I have just returned from a meeting with my colleague Dr David Miller from the University of Dundee. I went to David some time ago with my Dr Kawashima idea along with a rough sketch of the methodology that I hoped to use. Those early meetings led to David coming on board to partner me on the work that I have been doing in putting Dr Kawashima for the Nintendo DS into schools.
We carried out a small scale intervention last year and this had such a dramatic impact that it was decided that Learning and Teaching Scotland would fund a much more extensive study in terms of increasing the sample size. As a result we put 16 class sets of Nintendo DS into schools across Scotland and used 16 classes as control groups. Pre and post tests were used to gather the data and since the project finished David has been doing the number crunching as well as beginning to tutor me in the art of SPSS!

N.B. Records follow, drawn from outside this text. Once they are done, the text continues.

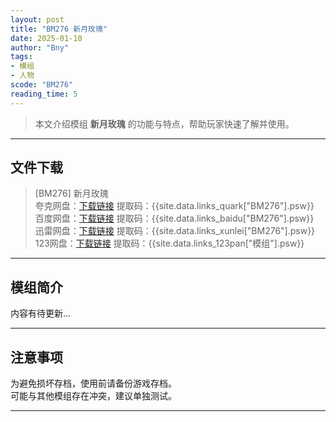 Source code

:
 ```yaml
---
layout: post
title: "BM276 新月玫瑰"
date: 2025-01-10
author: "Bny"
tags: 
- 模组
- 人物
scode: "BM276"
reading_time: 5
---
```


> 本文介绍模组 **新月玫瑰** 的功能与特点，帮助玩家快速了解并使用。

---

## 文件下载

> [BM276] 新月玫瑰  
夸克网盘：[下载链接]({{site.data.links_quark["BM276"].url}}) 提取码：{{site.data.links_quark["BM276"].psw}}  
百度网盘：[下载链接]({{site.data.links_baidu["BM276"].url}}) 提取码：{{site.data.links_baidu["BM276"].psw}}  
迅雷网盘：[下载链接]({{site.data.links_xunlei["BM276"].url}}) 提取码：{{site.data.links_xunlei["BM276"].psw}}  
123网盘：[下载链接]({{site.data.links_123pan["模组"].url}}) 提取码：{{site.data.links_123pan["模组"].psw}}  

---

## 模组简介

>  
内容有待更新...  

---

## 注意事项

>  
为避免损坏存档，使用前请备份游戏存档。  
可能与其他模组存在冲突，建议单独测试。  

---

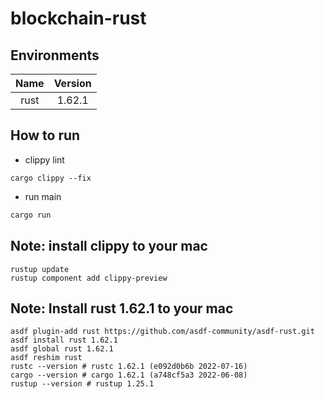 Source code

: # blockchain-rust

## Environments

| Name | Version |
|:----:|:----:|
| rust | 1.62.1 | 

## How to run

- clippy lint

```shell
cargo clippy --fix
```

- run main

```rust
cargo run
```

## Note: install clippy to your mac

```shell
rustup update 
rustup component add clippy-preview
```

## Note: Install rust 1.62.1 to your mac

```shell
asdf plugin-add rust https://github.com/asdf-community/asdf-rust.git
asdf install rust 1.62.1
asdf global rust 1.62.1
asdf reshim rust
rustc --version # rustc 1.62.1 (e092d0b6b 2022-07-16)
cargo --version # cargo 1.62.1 (a748cf5a3 2022-06-08)
rustup --version # rustup 1.25.1
```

This post is just a wee announcement to say that the results so far appear to be very interesting and significant. I don't want to say too much at this stage because we are sharing the results at a seminar at the Scottish Learning Festival on 25th September but what I would say is that the initial study received a wee bit of criticism due to the small sample, however, this extended sample size will undoubtedly allow us to make a much more solid case for what we have found. And what we have found is most certainly of interest to teachers, schools, education managers and even higher I believe. Oh, the games industry might want to take note too....
It'd be great to see you at SLF '08 and even better if you can get along to hear how Dr Kawashima CAN make an impact on children's learning.